These are dark days for bovines. In northeastern Colorado, 50 cows keeled over this summer, most likely from anthrax, which thrives during drought. That sad news came on the heels of a grisly spate of livestock mutilations in the western part of the state. A horse near Gunnison was shot and its head skinned and its anus removed, according to the Denver Post. A nearby cow suffered a similar fate, the fourth such incident in the area this year. "It looks like a ritualistic issue," rancher Mike Clarke told the Post. "Either that, or they are high on drugs (the mutilators, not the cows). There is just no logical explanation." Southern Colorado's been plagued, on and off, by mysterious livestock dissections ever since "Snippy" the horse was eviscerated in the San Luis Valley in 1967, and speculation, logical and illogical, is rife about who or what is doing the slicing and dicing. Suspects include the aforementioned satanic junkies, space aliens (naturally), agents from a secret military installation near Dulce, N.M., doing genetic tests, and faddish chefs trying to satisfy a new culinary hankering for sauted l'anus de la vache. (We just made that last one up, but these days, who knows?)

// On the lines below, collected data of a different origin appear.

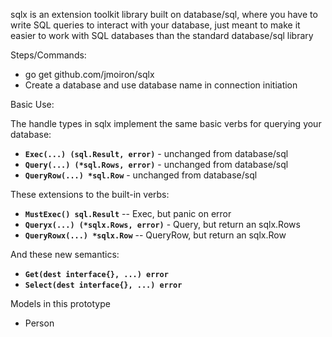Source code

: 
sqlx is an extension toolkit library built on database/sql, where you have to write SQL queries to interact with your database, just meant to make it easier to work with SQL databases than the standard database/sql library


Steps/Commands:
- go get github.com/jmoiron/sqlx
- Create a database and use database name in connection initiation


Basic Use:

The handle types in sqlx implement the same basic verbs for querying your database:
- **`Exec(...) (sql.Result, error)`** - unchanged from database/sql
- **`Query(...) (*sql.Rows, error)`** - unchanged from database/sql
- **`QueryRow(...) *sql.Row`** - unchanged from database/sql

These extensions to the built-in verbs:
- **`MustExec() sql.Result`** -- Exec, but panic on error
- **`Queryx(...) (*sqlx.Rows, error)`** - Query, but return an sqlx.Rows
- **`QueryRowx(...) *sqlx.Row`** -- QueryRow, but return an sqlx.Row

And these new semantics:
- **`Get(dest interface{}, ...) error`**
- **`Select(dest interface{}, ...) error`**


Models in this prototype
 - Person
 
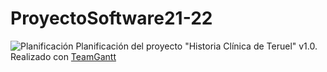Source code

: # ProyectoSoftware21-22

![Planificación](https://github.com/800710/ProyectoSoftware21-22/blob/main/image.png)
Planificación del proyecto "Historia Clínica de Teruel" v1.0. Realizado con [TeamGantt](https://prod.teamgantt.com)
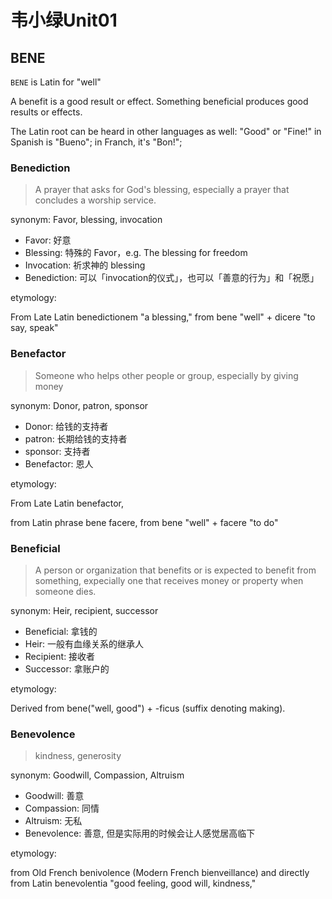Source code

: # 韦小绿Unit01

## BENE

`BENE` is Latin for "well"

A benefit is a good result or effect. Something beneficial produces good results or effects.

The Latin root can be heard in other languages as well: "Good" or "Fine!" in Spanish is "Bueno"; in Franch, it's "Bon!";

### Benediction

> A prayer that asks for God's blessing, especially a prayer that concludes a worship service.

synonym: Favor, blessing, invocation

- Favor: 好意
- Blessing: 特殊的 Favor，e.g. The blessing for freedom 
- Invocation: 祈求神的 blessing 
- Benediction: 可以「invocation的仪式」，也可以「善意的行为」和「祝愿」

etymology: 

From Late Latin benedictionem "a blessing," from bene "well" + dicere "to say, speak" 

### Benefactor

> Someone who helps other people or group, especially by giving money 

synonym: Donor, patron, sponsor

- Donor: 给钱的支持者
- patron: 长期给钱的支持者
- sponsor: 支持者
- Benefactor: 恩人

etymology: 

From Late Latin benefactor, 

from Latin phrase bene facere, from bene "well" + facere "to do"

### Beneficial

> A person or organization that benefits or is expected to benefit from something, expecially one that receives money or property when someone dies.

synonym: Heir, recipient, successor 

- Beneficial: 拿钱的
- Heir: 一般有血缘关系的继承人
- Recipient: 接收者
- Successor: 拿账户的

etymology:

Derived from bene("well, good") + -ficus (suffix denoting making).

### Benevolence

> kindness, generosity

synonym: Goodwill, Compassion, Altruism

- Goodwill: 善意
- Compassion: 同情
- Altruism: 无私
- Benevolence: 善意, 但是实际用的时候会让人感觉居高临下

etymology:

from Old French benivolence (Modern French bienveillance) and directly from Latin benevolentia "good feeling, good will, kindness,"

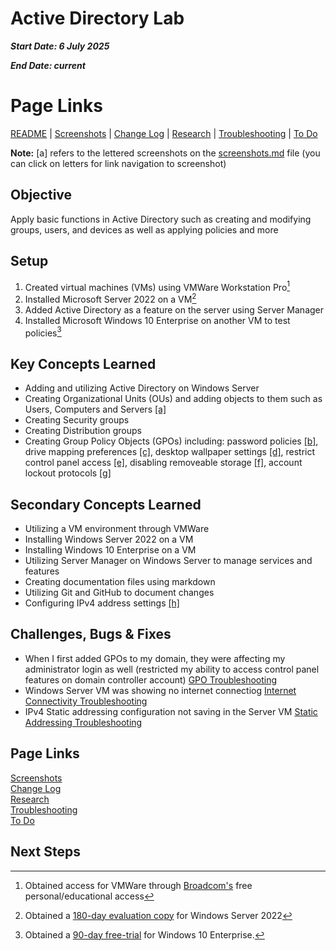# Active Directory Lab

___Start Date: 6 July 2025___

___End Date: current___

# Page Links

[README](#) | [Screenshots](./screenshots.md) | [Change Log](./change-log.md) | [Research](./research.md) | [Troubleshooting](./troubleshooting.md) | [To Do](./to-do.md)

**Note:** [a] refers to the lettered screenshots on the [screenshots.md](./notes/screenshots.md) file (you can click on letters for link navigation to screenshot)

## Objective

Apply basic functions in Active Directory such as creating and modifying groups, users, and devices as well as applying policies and more

## Setup

1. Created virtual machines (VMs) using VMWare Workstation Pro[^1]
2. Installed Microsoft Server 2022 on a VM[^2]
3. Added Active Directory as a feature on the server using Server Manager
4. Installed Microsoft Windows 10 Enterprise on another VM to test policies[^3]

## Key Concepts Learned

- Adding and utilizing Active Directory on Windows Server
- Creating Organizational Units (OUs) and adding objects to them such as Users, Computers and Servers [[a]](./notes/screenshots.md#a)
- Creating Security groups
- Creating Distribution groups
- Creating Group Policy Objects (GPOs) including: password policies [[b]](./notes/screenshots.md#b), drive mapping preferences [[c]](./notes/screenshots.md#c), desktop wallpaper settings [[d]](./notes/screenshots.md#d), restrict control panel access [[e]](./notes/screenshots.md#e), disabling removeable storage [[f]](./notes/screenshots.md#f), account lockout protocols [[g]](./notes/screenshots.md#g)

## Secondary Concepts Learned

- Utilizing a VM environment through VMWare
- Installing Windows Server 2022 on a VM
- Installing Windows 10 Enterprise on a VM
- Utilizing Server Manager on Windows Server to manage services and features
- Creating documentation files using markdown
- Utilizing Git and GitHub to document changes
- Configuring IPv4 address settings [[h]](./notes/screenshots.md#h)

## Challenges, Bugs & Fixes

- When I first added GPOs to my domain, they were affecting my administrator login as well (restricted my ability to access control panel features on domain controller account) [GPO Troubleshooting](./notes/troubleshooting.md#GPOs-effecting-domain-controller)
- Windows Server VM was showing no internet connectiog [Internet Connectivity Troubleshooting](./notes/troubleshooting.md#windows-server-vm-showing-no-internet-connection-icon)
- IPv4 Static addressing configuration not saving in the Server VM [Static Addressing Troubleshooting](./notes/troubleshooting.md#manual-ipv4-address-configuration-not-sticking)

## Page Links

[Screenshots](./notes/screenshots.md)  
[Change Log](./notes/change-log.md)  
[Research](./notes/research.md)  
[Troubleshooting](./notes/troubleshooting.md)  
[To Do](./notes/to-do.md)  

## Next Steps

[^1]: Obtained access for VMWare through [Broadcom's][broadcom] free personal/educational access
[^2]: Obtained a [180-day evaluation copy][microsoft-server] for Windows Server 2022
[^3]: Obtained a [90-day free-trial][windows-10-enterprise] for Windows 10 Enterprise.

[broadcom]: https://knowledge.broadcom.com/external/article?articleNumber=368667
[microsoft-server]: https://www.microsoft.com/en-us/evalcenter/evaluate-windows-server-2022
[windows-10-enterprise]: https://www.microsoft.com/en-us/evalcenter/evaluate-windows-10-enterprise
[gpo-troubleshooting-microsoft-docs-solution]: https://learn.microsoft.com/en-us/windows-server/identity/ad-ds/manage/understand-security-groups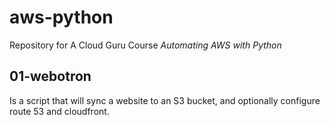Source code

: # aws-python

Repository for A Cloud Guru Course *Automating AWS with Python*

## 01-webotron

Is a script that will sync a website to an S3 bucket, and optionally configure route 53 and cloudfront.
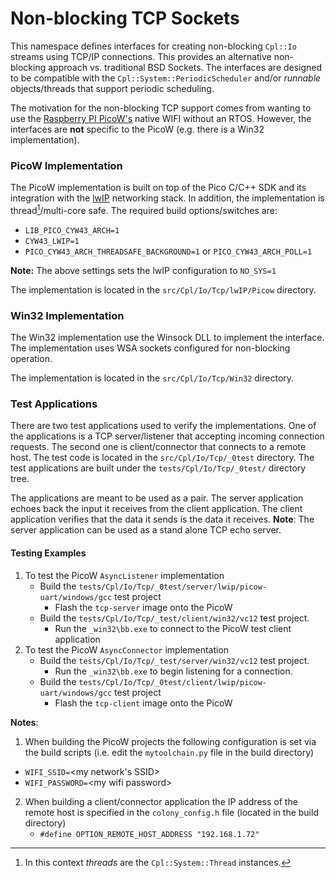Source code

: # Non-blocking TCP Sockets

This namespace defines interfaces for creating non-blocking `Cpl::Io` streams using 
TCP/IP connections. This provides an alternative non-blocking approach vs. 
traditional BSD Sockets.  The interfaces are designed to be compatible with the
`Cpl::System::PeriodicScheduler` and/or _runnable_ objects/threads that 
support periodic scheduling.

The motivation for the non-blocking TCP support comes from wanting to use the [Raspberry PI PicoW's](https://www.raspberrypi.com/documentation/microcontrollers/raspberry-pi-pico.html)
native WIFI without an RTOS.  However, the interfaces are __not__ specific to the 
PicoW (e.g. there is a Win32 implementation).


### PicoW Implementation
The PicoW implementation is built on top of the Pico C/C++ SDK and its integration
with the [lwIP](https://savannah.nongnu.org/projects/lwip/) networking stack. In
addition, the implementation is thread[^1]/multi-core safe. The required build 
options/switches are:

* `LIB_PICO_CYW43_ARCH=1`
* `CYW43_LWIP=1` 
* `PICO_CYW43_ARCH_THREADSAFE_BACKGROUND=1` or `PICO_CYW43_ARCH_POLL=1`

__Note:__ The above settings sets the lwIP configuration to `NO_SYS=1`

The implementation is located in the `src/Cpl/Io/Tcp/lwIP/Picow` directory.

[^1]: In this context _threads_ are the `Cpl::System::Thread` instances.  


### Win32 Implementation
The Win32 implementation use the Winsock DLL to implement the interface.
The implementation uses WSA sockets configured for non-blocking
operation.

The implementation is located in the `src/Cpl/Io/Tcp/Win32` directory.


### Test Applications
There are two test applications used to verify the implementations. One of
the applications is a TCP server/listener that accepting incoming connection
requests.  The second one is client/connector that connects to a remote
host.  The test code is located in the `src/Cpl/Io/Tcp/_0test` directory.  The
test applications are built under the `tests/Cpl/Io/Tcp/_0test/` directory tree.

The applications are meant to be used as a pair.  The server application echoes 
back the input it receives from the client application.  The client application 
verifies that the data it sends is the data it receives.  __Note__: The server
application can be used as a stand alone TCP echo server.

#### Testing Examples 
1. To test the PicoW `AsyncListener` implementation
   * Build the `tests/Cpl/Io/Tcp/_0test/server/lwip/picow-uart/windows/gcc` test project
     * Flash the `tcp-server` image onto the PicoW
   * Build the `tests/Cpl/Io/Tcp/_test/client/win32/vc12` test project.
     * Run the `_win32\bb.exe` to connect to the PicoW test client application
2. To test the PicoW `AsyncConnector` implementation
   * Build the `tests/Cpl/Io/Tcp/_test/server/win32/vc12` test project.
     * Run the `_win32\bb.exe` to begin listening for a connection.
   * Build the `tests/Cpl/Io/Tcp/_0test/client/lwip/picow-uart/windows/gcc` test project
     * Flash the `tcp-client` image onto the PicoW

__Notes__: 
1. When building the PicoW projects the following configuration is set via 
          the build scripts (i.e. edit the `mytoolchain.py` file in the build directory)
  * `WIFI_SSID=`\<my network's SSID\>
  * `WIFI_PASSWORD=`\<my wifi password\>
2. When building a client/connector application the IP address of the remote host is
   specified in the `colony_config.h` file (located in the build directory)
   * `#define OPTION_REMOTE_HOST_ADDRESS "192.168.1.72"`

One way to find out who's responsible for animal killings is to stake out local pastures. That tactic, reports the Albuquerque Journal, sort of worked for the prairie dog advocate/vigilantes trying to bust whoever shot a dozen or more of the rodents at a particular intersection in Santa Fe. Prairie dog vigilante Steve Dobbie was keeping watch when he caught Steve Wienke - a guest scientist at Los Alamos who works on algorithms - taking a pop at the p-dogs with a pellet gun. Wienke told police that he had never shot at these particular rodents before; he just happened to notice them as he was getting cash at the ATM and figured they were good targets. Dobbie told the Journal that he would continue to watch over the p-dog colony until the animals go into hibernation.
It's been hot lately. Damned hot. Phoenix, Ariz., Palm Springs, Calif., and other Western torrid zones posted temperatures of more than 100 degrees every day during the first two weeks of August. Death Valley's high exceeded 115 degrees on 14 out of those 14 days, and on one occasion reached 126 degrees. And Phoenix's low never dropped below 90 for seven days straight. It's enough to make you want to go jump in a river or a lake. If you can find one, of course, and it isn't teeming with leeches. "Bloodsuckers prey on foothill swimmers," was the recent headline in the Calaveras (Calif.) Enterprise, disappointing Twilight fans, once they realized no actual hot vampires were involved. Apparently, folks cooling off in a local reservoir discovered leeches attached to various parts of their bodies. Despite health officials' assurances that the slimy things are harmless, the horrified swimmers vowed never to jump in that lake again.
With all this talk about anthrax, cows, leeches, algorithmic shooters and prairie dogs, one could be forgiven for thinking conspiracy is afoot. Throw in the extraordinary number of recent wildfires, and it's pretty clear what's going on: Russian terrorists, aided by elements within the U.S. military, have invaded the West and are burning it down, for motives way too complex to explain. That's the thrust of a recent piece at beforeitsnews.com and an email sent to Heard Around the West from someone called "patriotnews." The evidence includes alleged sightings of Russians loitering at isolated shooting ranges and popular tourist sites, plus the existence of "an advanced accelerant" that is "almost nuclear in its ability to spread fire." Given this summer's conflagrations, we're not surprised: All this record-breaking heat, near-record drought and a century of fire suppression can lead to almost nuclear-impact fires. Strangely enough, no one has mentioned the Eagle Mountain fire in Utah, which charred part of a mock Afghan town on a military range while sparing real "American" houses. Suspicious, indeed!
Don't worry about the Russians invading; fear the Wyoming ground squirrel, instead. It was once limited to the northern parts of Colorado, but has recently migrated west and southward, creating a "horror story" for that region's ranchers and the longtime local golden-mantled ground squirrels, says the Denver Post. The newcomer is more aggressive than its old-timer counterpart, has more babies, eats more and digs bigger holes. Worst of all, it's not as cute as the local guy. Post reporter Nancy Lofholm says it is "a blah greyish color and shaped like a pink-nosed torpedo. It doesn't much like trying to play cute with humans and has been observed actually wrestling down its chipmunk-like cousins." Researchers at the Rocky Mountain Biological Laboratory near Crested Butte, Colo., ground zero for the invasion, are interested because they believe the newcomer may displace the golden-mantled variety altogether. Interestingly, the new squirrel seemed to show up at about the same time, and in the same region, as the previously mentioned cattle mutilations. Coincidence? Or conspiracy? Jonathan Thompson is a contributing editor for High Country News (hcn.org) in Durango.